Carl Cederschiöld is a Swedish former Moderate Party politician.

He was an active member of the Confederation of Swedish Conservative and Liberal Students and was chairman between 1972 and 1973. He was elected to Stockholm City Council in 1976. With the Moderate election victory in 1991, Cederschiöld became Mayor and Commissioner of Finance. The Moderate Party, however, lost the election in 1994 and Cederschiöld returned to leading the opposition.

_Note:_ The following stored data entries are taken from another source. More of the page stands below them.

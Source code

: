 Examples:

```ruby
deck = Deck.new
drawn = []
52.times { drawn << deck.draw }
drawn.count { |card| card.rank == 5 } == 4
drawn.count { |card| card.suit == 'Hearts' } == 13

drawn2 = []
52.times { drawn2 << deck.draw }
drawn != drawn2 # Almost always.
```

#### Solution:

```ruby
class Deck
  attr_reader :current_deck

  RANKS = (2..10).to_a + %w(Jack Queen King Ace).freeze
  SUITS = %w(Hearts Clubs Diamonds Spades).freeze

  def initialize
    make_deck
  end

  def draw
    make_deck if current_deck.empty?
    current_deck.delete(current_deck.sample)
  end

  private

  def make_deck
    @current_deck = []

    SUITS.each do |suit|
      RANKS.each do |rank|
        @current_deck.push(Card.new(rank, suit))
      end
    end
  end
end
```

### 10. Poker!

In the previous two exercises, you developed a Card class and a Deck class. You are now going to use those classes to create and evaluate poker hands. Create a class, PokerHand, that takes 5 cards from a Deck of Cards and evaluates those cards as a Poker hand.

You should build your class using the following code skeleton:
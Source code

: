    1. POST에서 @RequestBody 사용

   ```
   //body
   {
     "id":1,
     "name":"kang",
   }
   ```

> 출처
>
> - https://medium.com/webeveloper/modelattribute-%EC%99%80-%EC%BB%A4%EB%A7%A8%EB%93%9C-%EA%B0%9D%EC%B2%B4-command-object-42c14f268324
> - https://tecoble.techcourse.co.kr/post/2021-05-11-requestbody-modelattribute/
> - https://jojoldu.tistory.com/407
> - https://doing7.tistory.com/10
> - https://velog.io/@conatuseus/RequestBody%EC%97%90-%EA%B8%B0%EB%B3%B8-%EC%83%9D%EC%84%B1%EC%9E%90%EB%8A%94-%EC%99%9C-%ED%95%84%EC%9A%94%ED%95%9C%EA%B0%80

The 1998 election saw the return of the Moderate Party to power in Stockholm and Cederschiöld to the post of Mayor. The new Moderate Party administration launched a wide-reaching reform programme with cuts in both taxes and welfare benefits. The 2002 election, however, was catastrophic for the Moderate Party on the national level and that also swept the Social Democrats into power in Stockholm. After the election he retired from politics. He was replaced as leader of the Moderates in Stockholm by Kristina Axén Olin.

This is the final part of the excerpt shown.